● Problem
Copy out the entries that follow exactly, leaving every picture behind.

● Records excerpted from a collection
- - - - - - -
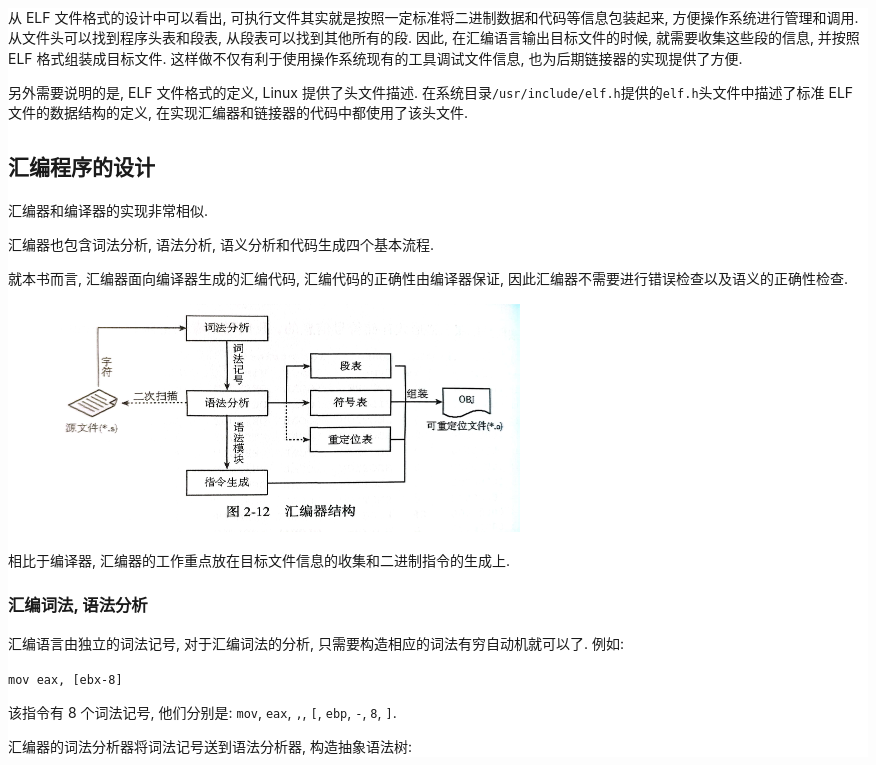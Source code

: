 从 ELF 文件格式的设计中可以看出, 可执行文件其实就是按照一定标准将二进制数据和代码等信息包装起来, 方便操作系统进行管理和调用. 从文件头可以找到程序头表和段表, 从段表可以找到其他所有的段. 因此, 在汇编语言输出目标文件的时候, 就需要收集这些段的信息, 并按照 ELF 格式组装成目标文件. 这样做不仅有利于使用操作系统现有的工具调试文件信息, 也为后期链接器的实现提供了方便.

另外需要说明的是, ELF 文件格式的定义, Linux 提供了头文件描述. 在系统目录`/usr/include/elf.h`提供的`elf.h`头文件中描述了标准 ELF 文件的数据结构的定义, 在实现汇编器和链接器的代码中都使用了该头文件. 

## 汇编程序的设计

汇编器和编译器的实现非常相似. 

汇编器也包含词法分析, 语法分析, 语义分析和代码生成四个基本流程. 

就本书而言, 汇编器面向编译器生成的汇编代码, 汇编代码的正确性由编译器保证, 因此汇编器不需要进行错误检查以及语义的正确性检查.

<img src="2_编译系统设计.assets/7930dc6b3e776ff69e6bccc390088e3a.jpeg" alt="7930dc6b3e776ff69e6bccc390088e3a" style="zoom:50%;" />

相比于编译器, 汇编器的工作重点放在目标文件信息的收集和二进制指令的生成上. 

### 汇编词法, 语法分析

汇编语言由独立的词法记号, 对于汇编词法的分析, 只需要构造相应的词法有穷自动机就可以了. 例如:

```assembly
mov eax, [ebx-8]
```

该指令有 8 个词法记号, 他们分别是: `mov`, `eax`, `,`, `[`, `ebp`, `-`, `8`, `]`.

汇编器的词法分析器将词法记号送到语法分析器, 构造抽象语法树:
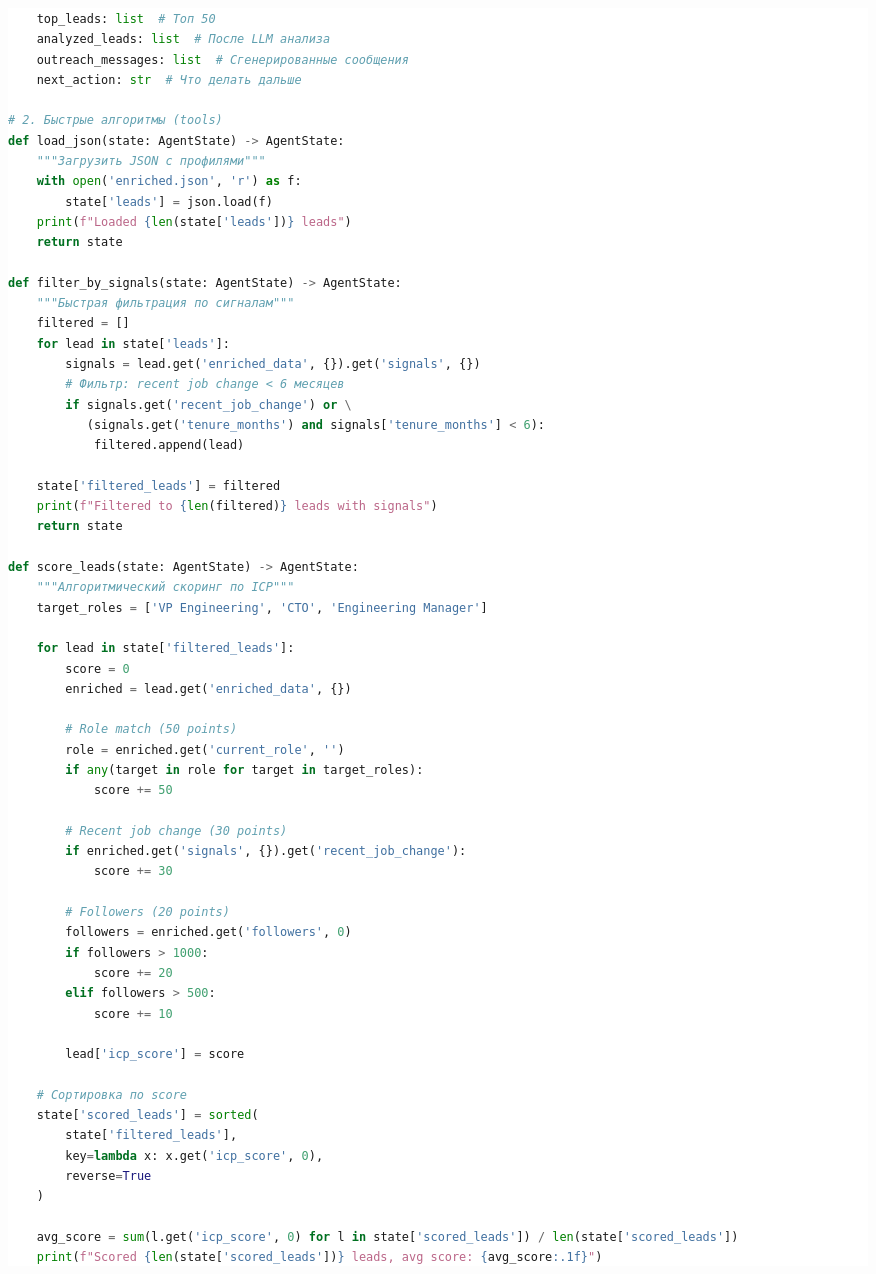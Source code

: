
```python
    top_leads: list  # Топ 50
    analyzed_leads: list  # После LLM анализа
    outreach_messages: list  # Сгенерированные сообщения
    next_action: str  # Что делать дальше

# 2. Быстрые алгоритмы (tools)
def load_json(state: AgentState) -> AgentState:
    """Загрузить JSON с профилями"""
    with open('enriched.json', 'r') as f:
        state['leads'] = json.load(f)
    print(f"Loaded {len(state['leads'])} leads")
    return state

def filter_by_signals(state: AgentState) -> AgentState:
    """Быстрая фильтрация по сигналам"""
    filtered = []
    for lead in state['leads']:
        signals = lead.get('enriched_data', {}).get('signals', {})
        # Фильтр: recent job change < 6 месяцев
        if signals.get('recent_job_change') or \
           (signals.get('tenure_months') and signals['tenure_months'] < 6):
            filtered.append(lead)

    state['filtered_leads'] = filtered
    print(f"Filtered to {len(filtered)} leads with signals")
    return state

def score_leads(state: AgentState) -> AgentState:
    """Алгоритмический скоринг по ICP"""
    target_roles = ['VP Engineering', 'CTO', 'Engineering Manager']

    for lead in state['filtered_leads']:
        score = 0
        enriched = lead.get('enriched_data', {})

        # Role match (50 points)
        role = enriched.get('current_role', '')
        if any(target in role for target in target_roles):
            score += 50

        # Recent job change (30 points)
        if enriched.get('signals', {}).get('recent_job_change'):
            score += 30

        # Followers (20 points)
        followers = enriched.get('followers', 0)
        if followers > 1000:
            score += 20
        elif followers > 500:
            score += 10

        lead['icp_score'] = score

    # Сортировка по score
    state['scored_leads'] = sorted(
        state['filtered_leads'],
        key=lambda x: x.get('icp_score', 0),
        reverse=True
    )

    avg_score = sum(l.get('icp_score', 0) for l in state['scored_leads']) / len(state['scored_leads'])
    print(f"Scored {len(state['scored_leads'])} leads, avg score: {avg_score:.1f}")
```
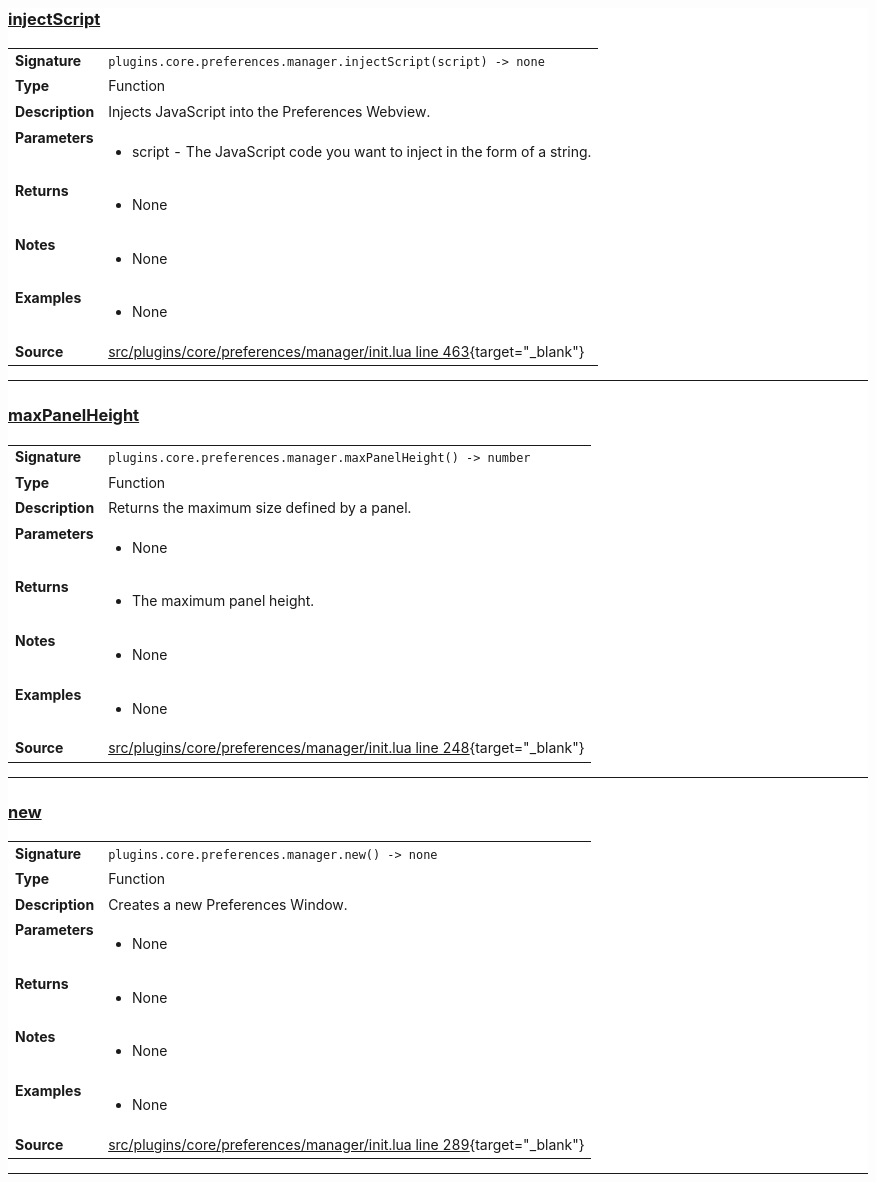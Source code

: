 

### [injectScript](#injectscript)

|                                             |                                                                                     |
| --------------------------------------------|-------------------------------------------------------------------------------------|
| **Signature**                               | `plugins.core.preferences.manager.injectScript(script) -> none`                                                                    |
| **Type**                                    | Function                                                                     |
| **Description**                             | Injects JavaScript into the Preferences Webview.                                                                     |
| **Parameters**                              | <ul><li>script - The JavaScript code you want to inject in the form of a string.</li></ul> |
| **Returns**                                 | <ul><li>None</li></ul>          |
| **Notes**                                   | <ul><li>None</li></ul> |
| **Examples**                                | <ul><li>None</li></ul> |
| **Source**                                  | [src/plugins/core/preferences/manager/init.lua line 463](https://github.com/CommandPost/CommandPost/blob/develop/src/plugins/core/preferences/manager/init.lua#L463){target="_blank"} |

---


### [maxPanelHeight](#maxpanelheight)

|                                             |                                                                                     |
| --------------------------------------------|-------------------------------------------------------------------------------------|
| **Signature**                               | `plugins.core.preferences.manager.maxPanelHeight() -> number`                                                                    |
| **Type**                                    | Function                                                                     |
| **Description**                             | Returns the maximum size defined by a panel.                                                                     |
| **Parameters**                              | <ul><li>None</li></ul> |
| **Returns**                                 | <ul><li>The maximum panel height.</li></ul>          |
| **Notes**                                   | <ul><li>None</li></ul> |
| **Examples**                                | <ul><li>None</li></ul> |
| **Source**                                  | [src/plugins/core/preferences/manager/init.lua line 248](https://github.com/CommandPost/CommandPost/blob/develop/src/plugins/core/preferences/manager/init.lua#L248){target="_blank"} |

---


### [new](#new)

|                                             |                                                                                     |
| --------------------------------------------|-------------------------------------------------------------------------------------|
| **Signature**                               | `plugins.core.preferences.manager.new() -> none`                                                                    |
| **Type**                                    | Function                                                                     |
| **Description**                             | Creates a new Preferences Window.                                                                     |
| **Parameters**                              | <ul><li>None</li></ul> |
| **Returns**                                 | <ul><li>None</li></ul>          |
| **Notes**                                   | <ul><li>None</li></ul> |
| **Examples**                                | <ul><li>None</li></ul> |
| **Source**                                  | [src/plugins/core/preferences/manager/init.lua line 289](https://github.com/CommandPost/CommandPost/blob/develop/src/plugins/core/preferences/manager/init.lua#L289){target="_blank"} |

---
- - - - - - -
● Task result
Source code

: 从 ELF 文件格式的设计中可以看出, 可执行文件其实就是按照一定标准将二进制数据和代码等信息包装起来, 方便操作系统进行管理和调用. 从文件头可以找到程序头表和段表, 从段表可以找到其他所有的段. 因此, 在汇编语言输出目标文件的时候, 就需要收集这些段的信息, 并按照 ELF 格式组装成目标文件. 这样做不仅有利于使用操作系统现有的工具调试文件信息, 也为后期链接器的实现提供了方便.

另外需要说明的是, ELF 文件格式的定义, Linux 提供了头文件描述. 在系统目录`/usr/include/elf.h`提供的`elf.h`头文件中描述了标准 ELF 文件的数据结构的定义, 在实现汇编器和链接器的代码中都使用了该头文件. 

## 汇编程序的设计

汇编器和编译器的实现非常相似. 

汇编器也包含词法分析, 语法分析, 语义分析和代码生成四个基本流程. 

就本书而言, 汇编器面向编译器生成的汇编代码, 汇编代码的正确性由编译器保证, 因此汇编器不需要进行错误检查以及语义的正确性检查.

<img src="2_编译系统设计.assets/7930dc6b3e776ff69e6bccc390088e3a.jpeg" alt="7930dc6b3e776ff69e6bccc390088e3a" style="zoom:50%;" />

相比于编译器, 汇编器的工作重点放在目标文件信息的收集和二进制指令的生成上. 

### 汇编词法, 语法分析

汇编语言由独立的词法记号, 对于汇编词法的分析, 只需要构造相应的词法有穷自动机就可以了. 例如:

```assembly
mov eax, [ebx-8]
```

该指令有 8 个词法记号, 他们分别是: `mov`, `eax`, `,`, `[`, `ebp`, `-`, `8`, `]`.

汇编器的词法分析器将词法记号送到语法分析器, 构造抽象语法树:
Source code

:
```python
    top_leads: list  # Топ 50
    analyzed_leads: list  # После LLM анализа
    outreach_messages: list  # Сгенерированные сообщения
    next_action: str  # Что делать дальше

# 2. Быстрые алгоритмы (tools)
def load_json(state: AgentState) -> AgentState:
    """Загрузить JSON с профилями"""
    with open('enriched.json', 'r') as f:
        state['leads'] = json.load(f)
    print(f"Loaded {len(state['leads'])} leads")
    return state

def filter_by_signals(state: AgentState) -> AgentState:
    """Быстрая фильтрация по сигналам"""
    filtered = []
    for lead in state['leads']:
        signals = lead.get('enriched_data', {}).get('signals', {})
        # Фильтр: recent job change < 6 месяцев
        if signals.get('recent_job_change') or \
           (signals.get('tenure_months') and signals['tenure_months'] < 6):
            filtered.append(lead)

    state['filtered_leads'] = filtered
    print(f"Filtered to {len(filtered)} leads with signals")
    return state

def score_leads(state: AgentState) -> AgentState:
    """Алгоритмический скоринг по ICP"""
    target_roles = ['VP Engineering', 'CTO', 'Engineering Manager']

    for lead in state['filtered_leads']:
        score = 0
        enriched = lead.get('enriched_data', {})

        # Role match (50 points)
        role = enriched.get('current_role', '')
        if any(target in role for target in target_roles):
            score += 50

        # Recent job change (30 points)
        if enriched.get('signals', {}).get('recent_job_change'):
            score += 30

        # Followers (20 points)
        followers = enriched.get('followers', 0)
        if followers > 1000:
            score += 20
        elif followers > 500:
            score += 10

        lead['icp_score'] = score

    # Сортировка по score
    state['scored_leads'] = sorted(
        state['filtered_leads'],
        key=lambda x: x.get('icp_score', 0),
        reverse=True
    )

    avg_score = sum(l.get('icp_score', 0) for l in state['scored_leads']) / len(state['scored_leads'])
    print(f"Scored {len(state['scored_leads'])} leads, avg score: {avg_score:.1f}")
```
Source code

: 

### [injectScript](#injectscript)

|                                             |                                                                                     |
| --------------------------------------------|-------------------------------------------------------------------------------------|
| **Signature**                               | `plugins.core.preferences.manager.injectScript(script) -> none`                                                                    |
| **Type**                                    | Function                                                                     |
| **Description**                             | Injects JavaScript into the Preferences Webview.                                                                     |
| **Parameters**                              | <ul><li>script - The JavaScript code you want to inject in the form of a string.</li></ul> |
| **Returns**                                 | <ul><li>None</li></ul>          |
| **Notes**                                   | <ul><li>None</li></ul> |
| **Examples**                                | <ul><li>None</li></ul> |
| **Source**                                  | [src/plugins/core/preferences/manager/init.lua line 463](https://github.com/CommandPost/CommandPost/blob/develop/src/plugins/core/preferences/manager/init.lua#L463){target="_blank"} |

---


### [maxPanelHeight](#maxpanelheight)

|                                             |                                                                                     |
| --------------------------------------------|-------------------------------------------------------------------------------------|
| **Signature**                               | `plugins.core.preferences.manager.maxPanelHeight() -> number`                                                                    |
| **Type**                                    | Function                                                                     |
| **Description**                             | Returns the maximum size defined by a panel.                                                                     |
| **Parameters**                              | <ul><li>None</li></ul> |
| **Returns**                                 | <ul><li>The maximum panel height.</li></ul>          |
| **Notes**                                   | <ul><li>None</li></ul> |
| **Examples**                                | <ul><li>None</li></ul> |
| **Source**                                  | [src/plugins/core/preferences/manager/init.lua line 248](https://github.com/CommandPost/CommandPost/blob/develop/src/plugins/core/preferences/manager/init.lua#L248){target="_blank"} |

---


### [new](#new)

|                                             |                                                                                     |
| --------------------------------------------|-------------------------------------------------------------------------------------|
| **Signature**                               | `plugins.core.preferences.manager.new() -> none`                                                                    |
| **Type**                                    | Function                                                                     |
| **Description**                             | Creates a new Preferences Window.                                                                     |
| **Parameters**                              | <ul><li>None</li></ul> |
| **Returns**                                 | <ul><li>None</li></ul>          |
| **Notes**                                   | <ul><li>None</li></ul> |
| **Examples**                                | <ul><li>None</li></ul> |
| **Source**                                  | [src/plugins/core/preferences/manager/init.lua line 289](https://github.com/CommandPost/CommandPost/blob/develop/src/plugins/core/preferences/manager/init.lua#L289){target="_blank"} |

---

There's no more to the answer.